See also Mazza v. Cavicchia, 1954, 15 N.J. 498, 105 A.2d 545.
5
'The right to a hearing embraces not only the right to present evidence, but also a reasonable opportunity to know the claims of the opposing party and to meet them. The right to submit argument implies that opportunity; otherwise the right may be but a barren one. Those who are brought into contest with the Government in a quasi-judicial proceeding aimed at the control of their activities are entitled to be fairly advised of what the Government proposes and to be heard upon its proposals before it issues its final command.'
6
See 32 CFR § 1626.12. 'The person appealing may attach to his appeal a statement specifying the matters in which he believes the local board erred, may direct attention to any information in the registrant's file which he believes the local board has failed to consider or to give sufficient weight, and may set out in full any information which was offered to the local board and which the local board failed or refused to include in the registrant's file.' It is true that this section requires that the statements be made at the time the appeal is initiated.
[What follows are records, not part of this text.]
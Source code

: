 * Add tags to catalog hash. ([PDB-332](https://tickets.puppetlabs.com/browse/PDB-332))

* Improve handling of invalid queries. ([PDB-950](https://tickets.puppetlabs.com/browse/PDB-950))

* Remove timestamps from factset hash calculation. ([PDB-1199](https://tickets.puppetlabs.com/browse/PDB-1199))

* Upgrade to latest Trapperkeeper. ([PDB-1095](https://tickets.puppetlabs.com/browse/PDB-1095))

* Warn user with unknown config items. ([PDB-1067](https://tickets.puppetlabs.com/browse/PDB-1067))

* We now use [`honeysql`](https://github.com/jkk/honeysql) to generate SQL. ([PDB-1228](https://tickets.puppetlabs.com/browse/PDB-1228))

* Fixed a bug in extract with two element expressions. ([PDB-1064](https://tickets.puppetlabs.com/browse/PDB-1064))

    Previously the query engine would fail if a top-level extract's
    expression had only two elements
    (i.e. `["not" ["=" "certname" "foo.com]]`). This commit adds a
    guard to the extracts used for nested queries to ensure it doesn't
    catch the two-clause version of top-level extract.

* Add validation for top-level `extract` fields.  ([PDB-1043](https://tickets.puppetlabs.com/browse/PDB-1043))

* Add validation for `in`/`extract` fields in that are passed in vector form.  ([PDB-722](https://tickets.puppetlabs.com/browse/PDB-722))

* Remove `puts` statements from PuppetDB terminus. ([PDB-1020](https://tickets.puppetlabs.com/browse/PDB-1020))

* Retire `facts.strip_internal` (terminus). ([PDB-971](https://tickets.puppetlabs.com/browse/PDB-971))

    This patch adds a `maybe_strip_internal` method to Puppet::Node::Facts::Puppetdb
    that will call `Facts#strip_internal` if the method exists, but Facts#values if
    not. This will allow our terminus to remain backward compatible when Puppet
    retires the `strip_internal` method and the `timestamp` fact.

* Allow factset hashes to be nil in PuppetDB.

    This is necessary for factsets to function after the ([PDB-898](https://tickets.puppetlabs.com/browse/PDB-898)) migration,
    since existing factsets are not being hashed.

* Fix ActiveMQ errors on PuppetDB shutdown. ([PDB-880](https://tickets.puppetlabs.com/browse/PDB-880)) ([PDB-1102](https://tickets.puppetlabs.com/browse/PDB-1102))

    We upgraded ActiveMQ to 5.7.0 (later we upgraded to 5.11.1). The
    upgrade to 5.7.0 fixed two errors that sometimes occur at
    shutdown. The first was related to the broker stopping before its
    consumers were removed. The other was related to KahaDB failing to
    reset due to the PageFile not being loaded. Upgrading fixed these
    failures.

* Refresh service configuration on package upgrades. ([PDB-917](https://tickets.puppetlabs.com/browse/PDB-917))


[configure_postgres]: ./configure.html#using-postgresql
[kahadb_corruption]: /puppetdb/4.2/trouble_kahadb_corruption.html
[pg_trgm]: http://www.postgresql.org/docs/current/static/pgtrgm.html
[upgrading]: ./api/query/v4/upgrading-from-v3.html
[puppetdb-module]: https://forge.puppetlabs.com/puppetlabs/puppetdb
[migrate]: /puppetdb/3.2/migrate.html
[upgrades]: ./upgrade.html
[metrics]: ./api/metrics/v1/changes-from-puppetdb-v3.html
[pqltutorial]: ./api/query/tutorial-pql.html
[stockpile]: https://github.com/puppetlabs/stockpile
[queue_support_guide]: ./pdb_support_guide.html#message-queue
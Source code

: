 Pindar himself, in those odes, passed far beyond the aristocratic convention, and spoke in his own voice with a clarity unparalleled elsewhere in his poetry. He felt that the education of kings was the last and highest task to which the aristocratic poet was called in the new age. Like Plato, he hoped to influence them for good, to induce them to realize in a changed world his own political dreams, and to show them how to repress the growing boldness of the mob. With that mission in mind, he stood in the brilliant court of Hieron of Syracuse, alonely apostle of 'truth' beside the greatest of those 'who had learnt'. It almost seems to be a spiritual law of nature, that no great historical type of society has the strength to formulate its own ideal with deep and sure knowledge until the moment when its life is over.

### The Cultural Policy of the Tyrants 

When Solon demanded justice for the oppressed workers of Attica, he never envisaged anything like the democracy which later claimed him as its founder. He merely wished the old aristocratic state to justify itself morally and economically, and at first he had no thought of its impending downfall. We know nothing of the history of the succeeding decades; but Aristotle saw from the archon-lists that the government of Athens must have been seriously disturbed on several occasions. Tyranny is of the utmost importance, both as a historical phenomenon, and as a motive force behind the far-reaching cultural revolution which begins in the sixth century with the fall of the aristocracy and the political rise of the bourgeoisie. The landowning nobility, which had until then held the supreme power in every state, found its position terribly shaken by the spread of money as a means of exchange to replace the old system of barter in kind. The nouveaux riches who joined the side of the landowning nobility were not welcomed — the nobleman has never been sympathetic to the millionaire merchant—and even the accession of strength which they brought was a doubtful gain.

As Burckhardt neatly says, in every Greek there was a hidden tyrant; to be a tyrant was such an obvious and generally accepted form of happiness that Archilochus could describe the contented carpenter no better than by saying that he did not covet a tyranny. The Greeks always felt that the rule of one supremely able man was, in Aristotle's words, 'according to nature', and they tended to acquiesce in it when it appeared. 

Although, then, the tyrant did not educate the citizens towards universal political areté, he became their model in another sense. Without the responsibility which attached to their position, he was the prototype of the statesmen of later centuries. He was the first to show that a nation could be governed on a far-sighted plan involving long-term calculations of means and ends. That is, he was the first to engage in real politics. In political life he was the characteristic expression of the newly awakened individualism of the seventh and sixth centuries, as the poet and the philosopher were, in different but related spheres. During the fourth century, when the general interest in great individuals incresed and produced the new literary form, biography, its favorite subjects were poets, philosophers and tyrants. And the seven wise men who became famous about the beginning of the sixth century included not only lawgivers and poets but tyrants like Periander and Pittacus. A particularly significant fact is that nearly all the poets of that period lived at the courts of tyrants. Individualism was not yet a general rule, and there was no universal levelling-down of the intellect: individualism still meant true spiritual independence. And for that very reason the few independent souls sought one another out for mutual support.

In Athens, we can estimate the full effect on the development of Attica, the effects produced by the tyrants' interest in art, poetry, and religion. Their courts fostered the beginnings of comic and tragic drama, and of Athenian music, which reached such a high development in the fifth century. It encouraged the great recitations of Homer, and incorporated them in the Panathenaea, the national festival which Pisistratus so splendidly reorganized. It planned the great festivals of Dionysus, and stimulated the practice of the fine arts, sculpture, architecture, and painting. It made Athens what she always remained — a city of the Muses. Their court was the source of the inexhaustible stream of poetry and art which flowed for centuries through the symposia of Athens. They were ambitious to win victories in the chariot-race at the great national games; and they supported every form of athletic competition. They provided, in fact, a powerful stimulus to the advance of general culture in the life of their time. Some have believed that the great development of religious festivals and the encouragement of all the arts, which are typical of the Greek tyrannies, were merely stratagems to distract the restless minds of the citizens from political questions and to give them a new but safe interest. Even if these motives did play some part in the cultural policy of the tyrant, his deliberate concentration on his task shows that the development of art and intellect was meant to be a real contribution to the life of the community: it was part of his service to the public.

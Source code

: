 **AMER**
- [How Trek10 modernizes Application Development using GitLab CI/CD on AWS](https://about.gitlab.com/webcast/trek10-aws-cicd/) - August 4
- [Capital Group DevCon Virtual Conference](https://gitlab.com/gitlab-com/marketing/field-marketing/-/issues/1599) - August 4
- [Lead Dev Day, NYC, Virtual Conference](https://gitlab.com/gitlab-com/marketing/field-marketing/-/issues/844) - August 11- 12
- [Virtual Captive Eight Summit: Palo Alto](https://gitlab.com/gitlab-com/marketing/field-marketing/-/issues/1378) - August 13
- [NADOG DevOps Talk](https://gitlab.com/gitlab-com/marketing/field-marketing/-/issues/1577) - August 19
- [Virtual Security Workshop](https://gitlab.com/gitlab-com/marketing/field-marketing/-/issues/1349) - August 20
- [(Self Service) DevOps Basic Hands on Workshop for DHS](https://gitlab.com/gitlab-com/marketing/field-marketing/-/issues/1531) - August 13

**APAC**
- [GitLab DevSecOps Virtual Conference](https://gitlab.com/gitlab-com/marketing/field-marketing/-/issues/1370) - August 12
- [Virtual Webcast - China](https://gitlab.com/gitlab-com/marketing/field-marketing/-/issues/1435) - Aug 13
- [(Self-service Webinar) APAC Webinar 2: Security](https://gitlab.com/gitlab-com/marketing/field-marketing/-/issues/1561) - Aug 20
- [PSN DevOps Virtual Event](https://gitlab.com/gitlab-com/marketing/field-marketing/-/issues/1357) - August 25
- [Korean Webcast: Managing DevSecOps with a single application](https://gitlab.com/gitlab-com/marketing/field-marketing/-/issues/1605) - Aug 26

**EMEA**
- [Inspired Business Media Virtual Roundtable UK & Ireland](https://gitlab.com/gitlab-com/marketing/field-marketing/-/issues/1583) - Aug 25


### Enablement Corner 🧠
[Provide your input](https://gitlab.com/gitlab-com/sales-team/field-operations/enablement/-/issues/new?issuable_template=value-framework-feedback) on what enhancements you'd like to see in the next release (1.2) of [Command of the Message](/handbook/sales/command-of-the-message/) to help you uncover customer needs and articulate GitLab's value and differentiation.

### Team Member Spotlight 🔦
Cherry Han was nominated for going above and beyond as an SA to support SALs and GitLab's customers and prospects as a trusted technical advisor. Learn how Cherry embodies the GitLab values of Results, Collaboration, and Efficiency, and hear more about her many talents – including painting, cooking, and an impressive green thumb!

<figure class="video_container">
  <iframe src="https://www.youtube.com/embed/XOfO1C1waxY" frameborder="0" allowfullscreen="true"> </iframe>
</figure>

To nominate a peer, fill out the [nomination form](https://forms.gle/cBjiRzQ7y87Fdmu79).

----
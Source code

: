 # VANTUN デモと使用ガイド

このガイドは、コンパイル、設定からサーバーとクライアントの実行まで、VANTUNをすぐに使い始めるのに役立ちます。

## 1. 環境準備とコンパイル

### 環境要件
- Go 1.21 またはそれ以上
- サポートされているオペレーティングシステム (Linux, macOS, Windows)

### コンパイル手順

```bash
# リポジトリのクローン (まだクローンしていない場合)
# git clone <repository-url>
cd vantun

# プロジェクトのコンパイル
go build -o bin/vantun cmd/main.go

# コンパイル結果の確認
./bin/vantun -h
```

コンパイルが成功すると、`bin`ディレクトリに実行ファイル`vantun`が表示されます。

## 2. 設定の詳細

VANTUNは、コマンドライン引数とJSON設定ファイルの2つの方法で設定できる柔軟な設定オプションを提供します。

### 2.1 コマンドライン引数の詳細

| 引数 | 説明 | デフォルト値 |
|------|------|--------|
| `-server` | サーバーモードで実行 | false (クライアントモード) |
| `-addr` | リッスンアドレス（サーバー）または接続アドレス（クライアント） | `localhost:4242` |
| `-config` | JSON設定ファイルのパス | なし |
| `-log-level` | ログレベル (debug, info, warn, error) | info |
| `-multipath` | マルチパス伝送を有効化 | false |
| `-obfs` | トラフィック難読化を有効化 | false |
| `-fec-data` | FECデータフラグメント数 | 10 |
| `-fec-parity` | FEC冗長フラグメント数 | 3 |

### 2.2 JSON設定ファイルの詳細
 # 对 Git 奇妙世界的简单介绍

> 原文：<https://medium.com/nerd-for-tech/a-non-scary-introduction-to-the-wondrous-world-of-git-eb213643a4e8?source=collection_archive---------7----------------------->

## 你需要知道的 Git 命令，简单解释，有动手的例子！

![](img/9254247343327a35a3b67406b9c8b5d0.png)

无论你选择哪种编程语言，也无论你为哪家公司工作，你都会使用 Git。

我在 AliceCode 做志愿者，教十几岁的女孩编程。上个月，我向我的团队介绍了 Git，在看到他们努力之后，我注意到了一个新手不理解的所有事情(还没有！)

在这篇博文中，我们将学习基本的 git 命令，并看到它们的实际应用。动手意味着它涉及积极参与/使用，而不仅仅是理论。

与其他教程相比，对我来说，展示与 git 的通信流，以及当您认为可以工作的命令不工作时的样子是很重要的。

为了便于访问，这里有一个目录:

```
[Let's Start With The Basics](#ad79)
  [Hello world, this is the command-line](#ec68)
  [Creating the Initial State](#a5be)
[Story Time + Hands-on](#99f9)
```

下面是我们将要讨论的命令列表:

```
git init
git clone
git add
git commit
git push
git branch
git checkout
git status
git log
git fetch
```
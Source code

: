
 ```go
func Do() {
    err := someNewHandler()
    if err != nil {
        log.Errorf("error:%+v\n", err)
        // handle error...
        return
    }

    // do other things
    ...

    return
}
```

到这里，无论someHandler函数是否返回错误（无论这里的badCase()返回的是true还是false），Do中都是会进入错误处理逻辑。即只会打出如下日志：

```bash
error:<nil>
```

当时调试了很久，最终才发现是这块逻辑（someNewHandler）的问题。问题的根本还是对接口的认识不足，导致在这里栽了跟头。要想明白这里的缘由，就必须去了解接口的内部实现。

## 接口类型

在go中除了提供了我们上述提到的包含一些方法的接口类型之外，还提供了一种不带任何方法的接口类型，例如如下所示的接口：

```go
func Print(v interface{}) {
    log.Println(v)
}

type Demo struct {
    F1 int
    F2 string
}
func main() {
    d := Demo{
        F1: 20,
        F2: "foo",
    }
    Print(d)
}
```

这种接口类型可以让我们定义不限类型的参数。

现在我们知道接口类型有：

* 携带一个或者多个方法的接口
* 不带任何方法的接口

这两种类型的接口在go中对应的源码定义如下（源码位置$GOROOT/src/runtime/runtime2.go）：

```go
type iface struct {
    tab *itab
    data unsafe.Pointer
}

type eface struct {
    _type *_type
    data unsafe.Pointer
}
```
And 32 CFR § 1626.24(b) provides that 'the appeal board shall not receive or consider any information which is not contained in the record received from the local board except (1) the advisory recommendation from the Department of Justice under § 1626.25, and (2) general information concerning economic, industrial, and social conditions.' But the broad scope of review provided in § 1626.12 is inconsistent with any implication that registrants in conscientious objector cases are required to file their statements with the initial appeal. Such a requirement, if indeed the section is viewed as an absolute bar to supplemental and amendatory statements, may be proper in the normal case. But where the record is augmented on appeal, the registrant can effectively point out error and failure to consider only after the Department of Justice has acted.
7
See letter of General Hershey, February 4, 1955.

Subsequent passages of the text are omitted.